→ **Task details**:
Please give back each line below unchanged; none of the pictures should appear.

——————————

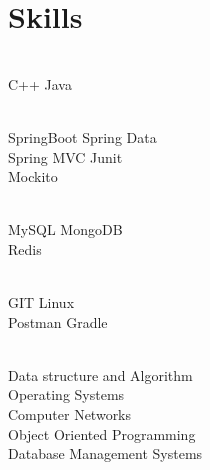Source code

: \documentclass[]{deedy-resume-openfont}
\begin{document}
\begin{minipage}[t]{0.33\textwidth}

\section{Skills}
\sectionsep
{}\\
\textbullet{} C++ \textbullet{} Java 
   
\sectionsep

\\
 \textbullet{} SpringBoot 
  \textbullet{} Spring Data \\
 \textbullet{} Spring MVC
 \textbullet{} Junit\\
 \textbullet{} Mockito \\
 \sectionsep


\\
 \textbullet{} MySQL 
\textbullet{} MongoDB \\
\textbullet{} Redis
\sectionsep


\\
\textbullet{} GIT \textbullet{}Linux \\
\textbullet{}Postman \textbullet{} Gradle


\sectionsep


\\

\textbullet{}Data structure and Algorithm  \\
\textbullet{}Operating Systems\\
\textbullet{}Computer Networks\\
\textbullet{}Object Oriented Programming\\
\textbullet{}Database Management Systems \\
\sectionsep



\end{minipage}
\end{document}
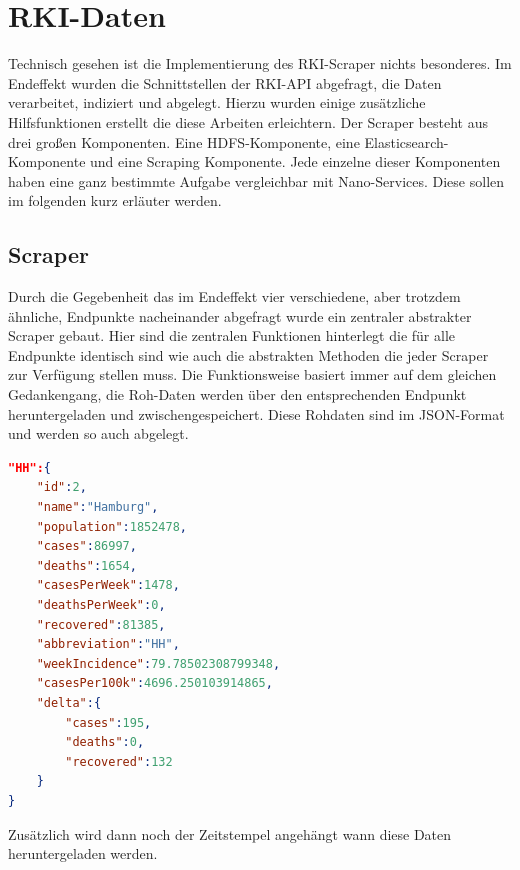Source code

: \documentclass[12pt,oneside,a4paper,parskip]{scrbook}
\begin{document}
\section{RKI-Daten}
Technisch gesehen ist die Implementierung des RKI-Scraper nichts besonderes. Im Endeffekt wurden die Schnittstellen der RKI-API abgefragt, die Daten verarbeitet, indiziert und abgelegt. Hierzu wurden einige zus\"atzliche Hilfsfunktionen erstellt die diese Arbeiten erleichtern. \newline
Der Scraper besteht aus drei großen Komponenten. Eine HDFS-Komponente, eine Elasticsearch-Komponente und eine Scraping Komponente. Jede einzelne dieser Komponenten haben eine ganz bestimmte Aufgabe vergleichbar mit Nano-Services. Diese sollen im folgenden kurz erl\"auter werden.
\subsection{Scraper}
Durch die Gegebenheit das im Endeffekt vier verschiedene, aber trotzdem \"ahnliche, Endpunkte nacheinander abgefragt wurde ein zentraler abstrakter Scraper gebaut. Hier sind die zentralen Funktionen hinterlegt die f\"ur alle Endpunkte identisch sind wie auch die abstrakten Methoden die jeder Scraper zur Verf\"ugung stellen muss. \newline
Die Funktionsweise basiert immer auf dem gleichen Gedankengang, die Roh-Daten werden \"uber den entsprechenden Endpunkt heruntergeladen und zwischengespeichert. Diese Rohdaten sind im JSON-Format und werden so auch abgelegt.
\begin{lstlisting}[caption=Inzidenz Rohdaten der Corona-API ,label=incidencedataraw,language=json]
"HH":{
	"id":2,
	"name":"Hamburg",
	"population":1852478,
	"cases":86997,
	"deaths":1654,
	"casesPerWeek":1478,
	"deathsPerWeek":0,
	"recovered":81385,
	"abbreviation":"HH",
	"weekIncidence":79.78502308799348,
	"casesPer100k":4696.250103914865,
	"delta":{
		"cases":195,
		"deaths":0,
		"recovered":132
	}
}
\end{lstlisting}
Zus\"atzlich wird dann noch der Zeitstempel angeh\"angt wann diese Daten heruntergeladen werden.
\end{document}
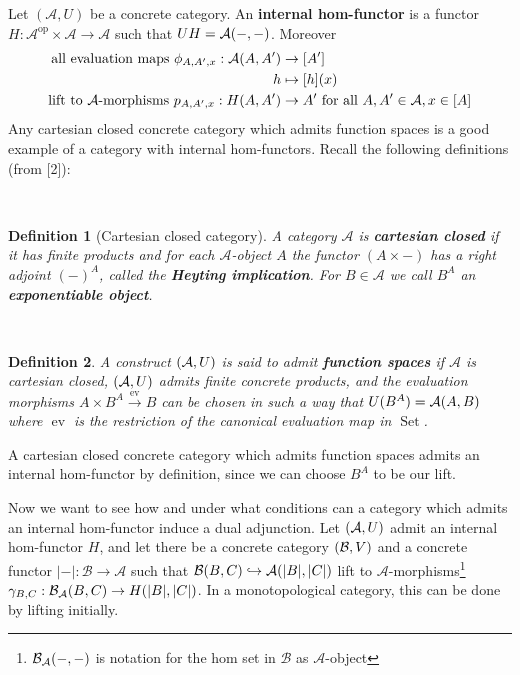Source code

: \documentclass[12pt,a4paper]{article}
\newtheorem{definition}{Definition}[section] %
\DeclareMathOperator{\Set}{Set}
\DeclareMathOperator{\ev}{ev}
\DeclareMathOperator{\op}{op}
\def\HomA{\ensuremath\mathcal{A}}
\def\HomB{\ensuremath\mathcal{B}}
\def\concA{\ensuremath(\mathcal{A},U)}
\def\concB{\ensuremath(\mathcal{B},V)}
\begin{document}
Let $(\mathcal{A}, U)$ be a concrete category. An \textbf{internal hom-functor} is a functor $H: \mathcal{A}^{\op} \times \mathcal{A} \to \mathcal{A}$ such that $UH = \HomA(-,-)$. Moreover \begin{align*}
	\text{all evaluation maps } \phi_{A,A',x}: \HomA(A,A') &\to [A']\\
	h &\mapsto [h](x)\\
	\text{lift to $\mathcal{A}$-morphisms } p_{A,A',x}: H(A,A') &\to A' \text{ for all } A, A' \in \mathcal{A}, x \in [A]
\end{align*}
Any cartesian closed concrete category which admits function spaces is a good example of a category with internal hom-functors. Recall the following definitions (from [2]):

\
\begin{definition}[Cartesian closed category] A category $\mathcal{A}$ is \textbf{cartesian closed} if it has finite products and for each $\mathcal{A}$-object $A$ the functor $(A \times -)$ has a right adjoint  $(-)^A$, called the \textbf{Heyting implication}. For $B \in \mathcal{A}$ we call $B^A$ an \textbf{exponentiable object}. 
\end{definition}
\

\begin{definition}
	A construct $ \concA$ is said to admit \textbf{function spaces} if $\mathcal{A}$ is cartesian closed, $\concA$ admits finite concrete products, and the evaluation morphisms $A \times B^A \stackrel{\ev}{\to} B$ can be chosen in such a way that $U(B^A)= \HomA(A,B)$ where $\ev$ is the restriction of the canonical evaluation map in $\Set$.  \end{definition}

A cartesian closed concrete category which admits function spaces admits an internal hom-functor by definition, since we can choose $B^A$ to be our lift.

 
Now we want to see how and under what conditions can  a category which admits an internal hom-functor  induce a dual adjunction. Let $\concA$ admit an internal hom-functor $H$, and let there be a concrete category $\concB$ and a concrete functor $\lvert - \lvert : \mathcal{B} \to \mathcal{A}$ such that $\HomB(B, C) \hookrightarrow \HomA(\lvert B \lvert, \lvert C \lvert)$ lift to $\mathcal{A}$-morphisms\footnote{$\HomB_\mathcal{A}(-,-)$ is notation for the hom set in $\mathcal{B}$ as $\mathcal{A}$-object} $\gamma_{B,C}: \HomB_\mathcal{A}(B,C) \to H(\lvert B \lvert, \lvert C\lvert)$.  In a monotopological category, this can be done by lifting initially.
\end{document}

——————————

→ **Result for this exercise**:
Source code

: \documentclass[]{deedy-resume-openfont}
\begin{document}
\begin{minipage}[t]{0.33\textwidth}

\section{Skills}
\sectionsep
{}\\
\textbullet{} C++ \textbullet{} Java 
   
\sectionsep

\\
 \textbullet{} SpringBoot 
  \textbullet{} Spring Data \\
 \textbullet{} Spring MVC
 \textbullet{} Junit\\
 \textbullet{} Mockito \\
 \sectionsep


\\
 \textbullet{} MySQL 
\textbullet{} MongoDB \\
\textbullet{} Redis
\sectionsep


\\
\textbullet{} GIT \textbullet{}Linux \\
\textbullet{}Postman \textbullet{} Gradle


\sectionsep


\\

\textbullet{}Data structure and Algorithm  \\
\textbullet{}Operating Systems\\
\textbullet{}Computer Networks\\
\textbullet{}Object Oriented Programming\\
\textbullet{}Database Management Systems \\
\sectionsep



\end{minipage}
\end{document}
Source code

: \documentclass[12pt,oneside,a4paper,parskip]{scrbook}
\begin{document}
\section{RKI-Daten}
Technisch gesehen ist die Implementierung des RKI-Scraper nichts besonderes. Im Endeffekt wurden die Schnittstellen der RKI-API abgefragt, die Daten verarbeitet, indiziert und abgelegt. Hierzu wurden einige zus\"atzliche Hilfsfunktionen erstellt die diese Arbeiten erleichtern. \newline
Der Scraper besteht aus drei großen Komponenten. Eine HDFS-Komponente, eine Elasticsearch-Komponente und eine Scraping Komponente. Jede einzelne dieser Komponenten haben eine ganz bestimmte Aufgabe vergleichbar mit Nano-Services. Diese sollen im folgenden kurz erl\"auter werden.
\subsection{Scraper}
Durch die Gegebenheit das im Endeffekt vier verschiedene, aber trotzdem \"ahnliche, Endpunkte nacheinander abgefragt wurde ein zentraler abstrakter Scraper gebaut. Hier sind die zentralen Funktionen hinterlegt die f\"ur alle Endpunkte identisch sind wie auch die abstrakten Methoden die jeder Scraper zur Verf\"ugung stellen muss. \newline
Die Funktionsweise basiert immer auf dem gleichen Gedankengang, die Roh-Daten werden \"uber den entsprechenden Endpunkt heruntergeladen und zwischengespeichert. Diese Rohdaten sind im JSON-Format und werden so auch abgelegt.
\begin{lstlisting}[caption=Inzidenz Rohdaten der Corona-API ,label=incidencedataraw,language=json]
"HH":{
	"id":2,
	"name":"Hamburg",
	"population":1852478,
	"cases":86997,
	"deaths":1654,
	"casesPerWeek":1478,
	"deathsPerWeek":0,
	"recovered":81385,
	"abbreviation":"HH",
	"weekIncidence":79.78502308799348,
	"casesPer100k":4696.250103914865,
	"delta":{
		"cases":195,
		"deaths":0,
		"recovered":132
	}
}
\end{lstlisting}
Zus\"atzlich wird dann noch der Zeitstempel angeh\"angt wann diese Daten heruntergeladen werden.
\end{document}
Source code

: \documentclass[12pt,a4paper]{article}
\newtheorem{definition}{Definition}[section] %
\DeclareMathOperator{\Set}{Set}
\DeclareMathOperator{\ev}{ev}
\DeclareMathOperator{\op}{op}
\def\HomA{\ensuremath\mathcal{A}}
\def\HomB{\ensuremath\mathcal{B}}
\def\concA{\ensuremath(\mathcal{A},U)}
\def\concB{\ensuremath(\mathcal{B},V)}
\begin{document}
Let $(\mathcal{A}, U)$ be a concrete category. An \textbf{internal hom-functor} is a functor $H: \mathcal{A}^{\op} \times \mathcal{A} \to \mathcal{A}$ such that $UH = \HomA(-,-)$. Moreover \begin{align*}
	\text{all evaluation maps } \phi_{A,A',x}: \HomA(A,A') &\to [A']\\
	h &\mapsto [h](x)\\
	\text{lift to $\mathcal{A}$-morphisms } p_{A,A',x}: H(A,A') &\to A' \text{ for all } A, A' \in \mathcal{A}, x \in [A]
\end{align*}
Any cartesian closed concrete category which admits function spaces is a good example of a category with internal hom-functors. Recall the following definitions (from [2]):

\
\begin{definition}[Cartesian closed category] A category $\mathcal{A}$ is \textbf{cartesian closed} if it has finite products and for each $\mathcal{A}$-object $A$ the functor $(A \times -)$ has a right adjoint  $(-)^A$, called the \textbf{Heyting implication}. For $B \in \mathcal{A}$ we call $B^A$ an \textbf{exponentiable object}. 
\end{definition}
\

\begin{definition}
	A construct $ \concA$ is said to admit \textbf{function spaces} if $\mathcal{A}$ is cartesian closed, $\concA$ admits finite concrete products, and the evaluation morphisms $A \times B^A \stackrel{\ev}{\to} B$ can be chosen in such a way that $U(B^A)= \HomA(A,B)$ where $\ev$ is the restriction of the canonical evaluation map in $\Set$.  \end{definition}

A cartesian closed concrete category which admits function spaces admits an internal hom-functor by definition, since we can choose $B^A$ to be our lift.

 
Now we want to see how and under what conditions can  a category which admits an internal hom-functor  induce a dual adjunction. Let $\concA$ admit an internal hom-functor $H$, and let there be a concrete category $\concB$ and a concrete functor $\lvert - \lvert : \mathcal{B} \to \mathcal{A}$ such that $\HomB(B, C) \hookrightarrow \HomA(\lvert B \lvert, \lvert C \lvert)$ lift to $\mathcal{A}$-morphisms\footnote{$\HomB_\mathcal{A}(-,-)$ is notation for the hom set in $\mathcal{B}$ as $\mathcal{A}$-object} $\gamma_{B,C}: \HomB_\mathcal{A}(B,C) \to H(\lvert B \lvert, \lvert C\lvert)$.  In a monotopological category, this can be done by lifting initially.
\end{document}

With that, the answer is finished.